Torre del Greco, l’ex sindaco Borriello sogna il Senato con il generale Vannacci
L'ex sindaco Ciro Borriello
POLITICA | LE STRATEGIE
4 settembre 2026
POLITICA | LE STRATEGIE

Torre del Greco, l’ex sindaco Borriello sogna il Senato con il generale Vannacci

L’ex sindaco potrebbe sfruttare il legame con il coordinatore campano per ottenere la candidatura. Il chirurgo punta sull’effetto-Vannacci. è caccia ai «sostenitori» anche tra i big della maggioranza
Alberto Dortucci

Torre del Greco. Tornare a Roma a distanza di 25 anni dall’esperienza alla Camera sotto il simbolo di Forza Italia. E’ l’ultimo «sogno politico» dell’ex sindaco Ciro Borriello – oggi consigliere comunale (fantasma) tra i banchi dell’opposizione di palazzo Baronale – pronto a sposare la causa del generale Roberto Vannacci per provare a strappare una candidatura al senato alle elezioni dell’autunno 2027.

Lo sguardo al… Futuro

A un anno esatto dalla corsa alle urne, lo storico leader locale del centrodestra sembrerebbe pronto a smentire (nuovamente) sé stesso per provare a giocarsi l’ultima carta della sua lunga carriera politica.

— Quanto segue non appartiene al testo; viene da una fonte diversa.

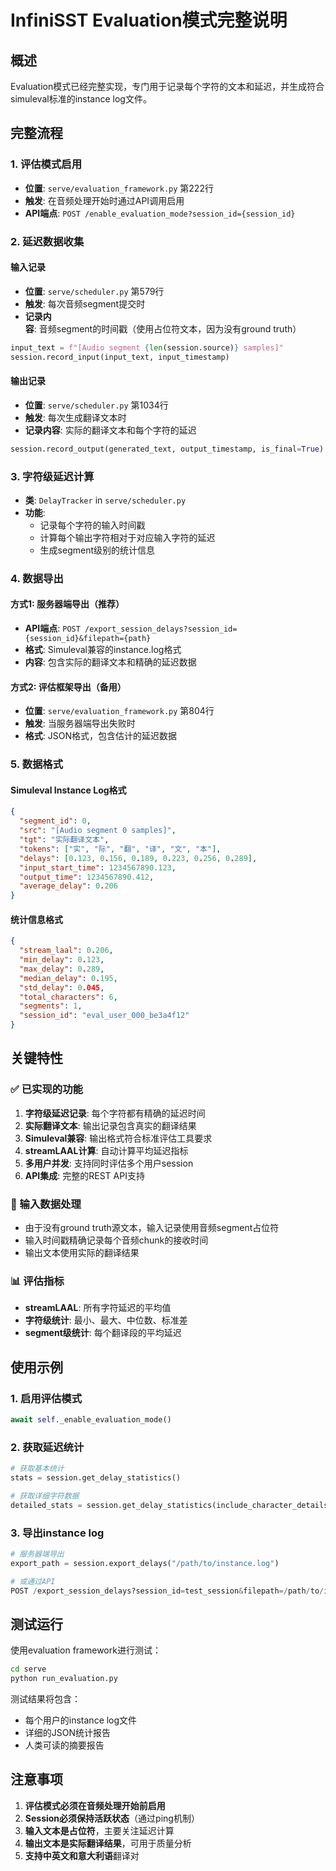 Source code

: # InfiniSST Evaluation模式完整说明

## 概述
Evaluation模式已经完整实现，专门用于记录每个字符的文本和延迟，并生成符合simuleval标准的instance log文件。

## 完整流程

### 1. 评估模式启用
- **位置**: `serve/evaluation_framework.py` 第222行
- **触发**: 在音频处理开始时通过API调用启用
- **API端点**: `POST /enable_evaluation_mode?session_id={session_id}`

### 2. 延迟数据收集

#### 输入记录
- **位置**: `serve/scheduler.py` 第579行
- **触发**: 每次音频segment提交时
- **记录内容**: 音频segment的时间戳（使用占位符文本，因为没有ground truth）
```python
input_text = f"[Audio segment {len(session.source)} samples]"
session.record_input(input_text, input_timestamp)
```

#### 输出记录
- **位置**: `serve/scheduler.py` 第1034行
- **触发**: 每次生成翻译文本时
- **记录内容**: 实际的翻译文本和每个字符的延迟
```python
session.record_output(generated_text, output_timestamp, is_final=True)
```

### 3. 字符级延迟计算
- **类**: `DelayTracker` in `serve/scheduler.py`
- **功能**: 
  - 记录每个字符的输入时间戳
  - 计算每个输出字符相对于对应输入字符的延迟
  - 生成segment级别的统计信息

### 4. 数据导出

#### 方式1: 服务器端导出（推荐）
- **API端点**: `POST /export_session_delays?session_id={session_id}&filepath={path}`
- **格式**: Simuleval兼容的instance.log格式
- **内容**: 包含实际的翻译文本和精确的延迟数据

#### 方式2: 评估框架导出（备用）
- **位置**: `serve/evaluation_framework.py` 第804行
- **触发**: 当服务器端导出失败时
- **格式**: JSON格式，包含估计的延迟数据

### 5. 数据格式

#### Simuleval Instance Log格式
```json
{
  "segment_id": 0,
  "src": "[Audio segment 0 samples]",
  "tgt": "实际翻译文本",
  "tokens": ["实", "际", "翻", "译", "文", "本"],
  "delays": [0.123, 0.156, 0.189, 0.223, 0.256, 0.289],
  "input_start_time": 1234567890.123,
  "output_time": 1234567890.412,
  "average_delay": 0.206
}
```

#### 统计信息格式
```json
{
  "stream_laal": 0.206,
  "min_delay": 0.123,
  "max_delay": 0.289,
  "median_delay": 0.195,
  "std_delay": 0.045,
  "total_characters": 6,
  "segments": 1,
  "session_id": "eval_user_000_be3a4f12"
}
```

## 关键特性

### ✅ 已实现的功能
1. **字符级延迟记录**: 每个字符都有精确的延迟时间
2. **实际翻译文本**: 输出记录包含真实的翻译结果
3. **Simuleval兼容**: 输出格式符合标准评估工具要求
4. **streamLAAL计算**: 自动计算平均延迟指标
5. **多用户并发**: 支持同时评估多个用户session
6. **API集成**: 完整的REST API支持

### 🔄 输入数据处理
- 由于没有ground truth源文本，输入记录使用音频segment占位符
- 输入时间戳精确记录每个音频chunk的接收时间
- 输出文本使用实际的翻译结果

### 📊 评估指标
- **streamLAAL**: 所有字符延迟的平均值
- **字符级统计**: 最小、最大、中位数、标准差
- **segment级统计**: 每个翻译段的平均延迟

## 使用示例

### 1. 启用评估模式
```python
await self._enable_evaluation_mode()
```

### 2. 获取延迟统计
```python
# 获取基本统计
stats = session.get_delay_statistics()

# 获取详细字符数据
detailed_stats = session.get_delay_statistics(include_character_details=True)
```

### 3. 导出instance log
```python
# 服务器端导出
export_path = session.export_delays("/path/to/instance.log")

# 或通过API
POST /export_session_delays?session_id=test_session&filepath=/path/to/instance.log
```

## 测试运行

使用evaluation framework进行测试：
```bash
cd serve
python run_evaluation.py
```

测试结果将包含：
- 每个用户的instance log文件
- 详细的JSON统计报告
- 人类可读的摘要报告

## 注意事项

1. **评估模式必须在音频处理开始前启用**
2. **Session必须保持活跃状态**（通过ping机制）
3. **输入文本是占位符**，主要关注延迟计算
4. **输出文本是实际翻译结果**，可用于质量分析
5. **支持中英文和意大利语**翻译对  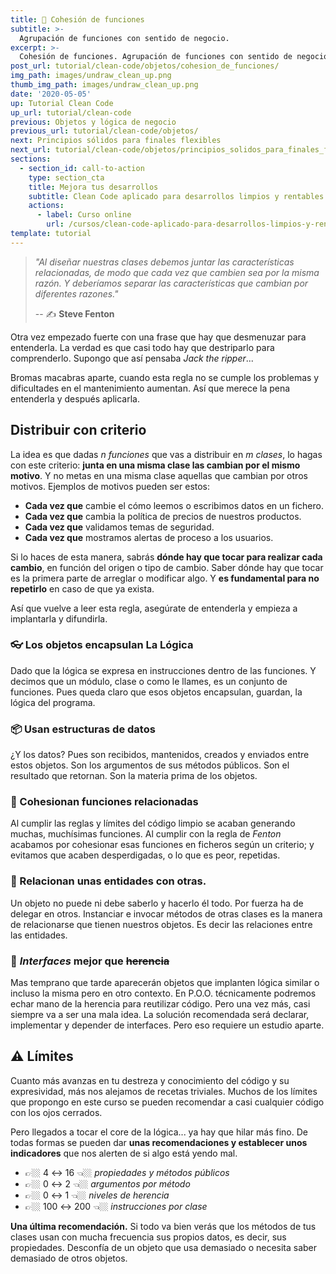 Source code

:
 ```yaml
---
title: 🧱 Cohesión de funciones
subtitle: >-
  Agrupación de funciones con sentido de negocio.
excerpt: >-
  Cohesión de funciones. Agrupación de funciones con sentido de negocio.
post_url: tutorial/clean-code/objetos/cohesion_de_funciones/
img_path: images/undraw_clean_up.png
thumb_img_path: images/undraw_clean_up.png
date: '2020-05-05'
up: Tutorial Clean Code
up_url: tutorial/clean-code
previous: Objetos y lógica de negocio
previous_url: tutorial/clean-code/objetos/
next: Principios sólidos para finales flexibles
next_url: tutorial/clean-code/objetos/principios_solidos_para_finales_flexibles/
sections:
  - section_id: call-to-action
    type: section_cta
    title: Mejora tus desarrollos
    subtitle: Clean Code aplicado para desarrollos limpios y rentables.
    actions:
      - label: Curso online
        url: /cursos/clean-code-aplicado-para-desarrollos-limpios-y-rentables/
template: tutorial
---
```


> _"Al diseñar nuestras clases debemos juntar las características relacionadas, de modo que cada vez que cambien sea por la misma razón. Y deberíamos separar las características que cambian por diferentes razones."_
>
> -- ✍️ **Steve Fenton**

Otra vez empezado fuerte con una frase que hay que desmenuzar para entenderla. La verdad es que casi todo hay que destriparlo para comprenderlo. Supongo que así pensaba _Jack the ripper_...

Bromas macabras aparte, cuando esta regla no se cumple los problemas y dificultades en el mantenimiento aumentan. Así que merece la pena entenderla y después aplicarla.

## Distribuir con criterio

La idea es que dadas _n funciones_ que vas a distribuir en _m clases_, lo hagas con este criterio: **junta en una misma clase las cambian por el mismo motivo**. Y no metas en una misma clase aquellas que cambian por otros motivos. Ejemplos de motivos pueden ser estos:

- **Cada vez que** cambie el cómo leemos o escribimos datos en un fichero.
- **Cada vez que** cambia la política de precios de nuestros productos.
- **Cada vez que** validamos temas de seguridad.
- **Cada vez que** mostramos alertas de proceso a los usuarios.

Si lo haces de esta manera, sabrás **dónde hay que tocar para realizar cada cambio**, en función del origen o tipo de cambio. Saber dónde hay que tocar es la primera parte de arreglar o modificar algo. Y **es fundamental para no repetirlo** en caso de que ya exista.

Así que vuelve a leer esta regla, asegúrate de entenderla y empieza a implantarla y difundirla.

### 👓 Los objetos encapsulan La Lógica

Dado que la lógica se expresa en instrucciones dentro de las funciones. Y decimos que un módulo, clase o como le llames, es un conjunto de funciones. Pues queda claro que esos objetos encapsulan, guardan, la lógica del programa.

### 📦 Usan estructuras de datos

¿Y los datos? Pues son recibidos, mantenidos, creados y enviados entre estos objetos. Son los argumentos de sus métodos públicos. Son el resultado que retornan. Son la materia prima de los objetos.

### 👯 Cohesionan funciones relacionadas

Al cumplir las reglas y límites del código limpio se acaban generando muchas, muchísimas funciones. Al cumplir con la regla de _Fenton_ acabamos por cohesionar esas funciones en ficheros según un criterio; y evitamos que acaben desperdigadas, o lo que es peor, repetidas.

### 💑 Relacionan unas entidades con otras.

Un objeto no puede ni debe saberlo y hacerlo él todo. Por fuerza ha de delegar en otros. Instanciar e invocar métodos de otras clases es la manera de relacionarse que tienen nuestros objetos. Es decir las relaciones entre las entidades.

### 👵 _Interfaces_ mejor que ~~herencia~~

Mas temprano que tarde aparecerán objetos que implanten lógica similar o incluso la misma pero en otro contexto. En P.O.O. técnicamente podremos echar mano de la herencia para reutilizar código. Pero una vez más, casi siempre va a ser una mala idea. La solución recomendada será declarar, implementar y depender de interfaces. Pero eso requiere un estudio aparte.

## ⚠️ Límites

Cuanto más avanzas en tu destreza y conocimiento del código y su expresividad, más nos alejamos de recetas triviales. Muchos de los límites que propongo en este curso se pueden recomendar a casi cualquier código con los ojos cerrados.

Pero llegados a tocar el core de la lógica... ya hay que hilar más fino. De todas formas se pueden dar **unas recomendaciones y establecer unos indicadores** que nos alerten de si algo está yendo mal.

- 👉🏼 4 ↔ 16 👈🏼 _propiedades y métodos públicos_
- 👉🏼 0 ↔ 2 👈🏼 _argumentos por método_
- 👉🏼 0 ↔ 1 👈🏼 _niveles de herencia_
- 👉🏼 100 ↔ 200 👈🏼 _instrucciones por clase_

**Una última recomendación.** Si todo va bien verás que los métodos de tus clases usan con mucha frecuencia sus propios datos, es decir, sus propiedades. Desconfía de un objeto que usa demasiado o necesita saber demasiado de otros objetos.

D’altronde, l’occasione è ghiotta: il chirurgo plastico di via del Monte ha individuato in Futuro Nazionale – il movimento fondato a febbraio da Roberto Vannacci dopo la rottura con la Lega – lo schieramento in grado di parlare alla «pancia del Paese».

Di qui, il graduale allontanamento dai moderati di Forza Italia per abbracciare la «causa sovranista» del generale e provare la scalata a palazzo Madama.

L’aggancio «giusto» 

Per centrare l’obiettivo del ritorno a Roma, Ciro Borriello dovrebbe prima riuscire a garantirsi la candidatura in un movimento in cui – a dispetto dei soli sei mesi di «vita» di Futuro Nazionale – sarebbe, comunque, l’ultimo arrivato. Ma sotto questo aspetto, il legame stretto in tempi non sospetti con l’avvocato Catello «Lello» Di Capua – fresco referente regionale di Futuro Nazionale in Campania – potrebbe diventare il «gancio giusto» per arrivare al cuore (e non solo) di Roberto Vannacci.

La macchina elettorale

L’ottimismo in via Del Monte non manca. Durante le vacanze rigeneranti con nuovi flirt e famiglia, Ciro Borriello ha già allertato i suoi «fedelissimi» del territorio – a partire da diversi ex consiglieri comunali fino a imprenditori con importanti serbatoi di voti – e anticipato i suoi piani per il «Futuro» a diversi colleghi d’opposizione a palazzo Baronale.

Non solo. L’ex sindaco ha iniziato a sondare il terreno perfino con alcuni esponenti dell’attuale maggioranza per sondare la disponibilità a un eventuale sostegno in caso di reale candidatura.

Insomma, la macchina elettorale di Ciro Borriello inizia a scaldare i motori in attesa di conoscere le modalità di voto – a settembre il parlamento deciderà sull’eventuale ritorno alle preferenze – e l’esito dei «buoni uffici» di Catello Di Capua con il cerchio magico del generale.

Due step-chiave per consentire all’ex deputato di Forza Italia di continuare a cullare il sogno di un ritorno a Roma 25 anni dopo l’ultima volta.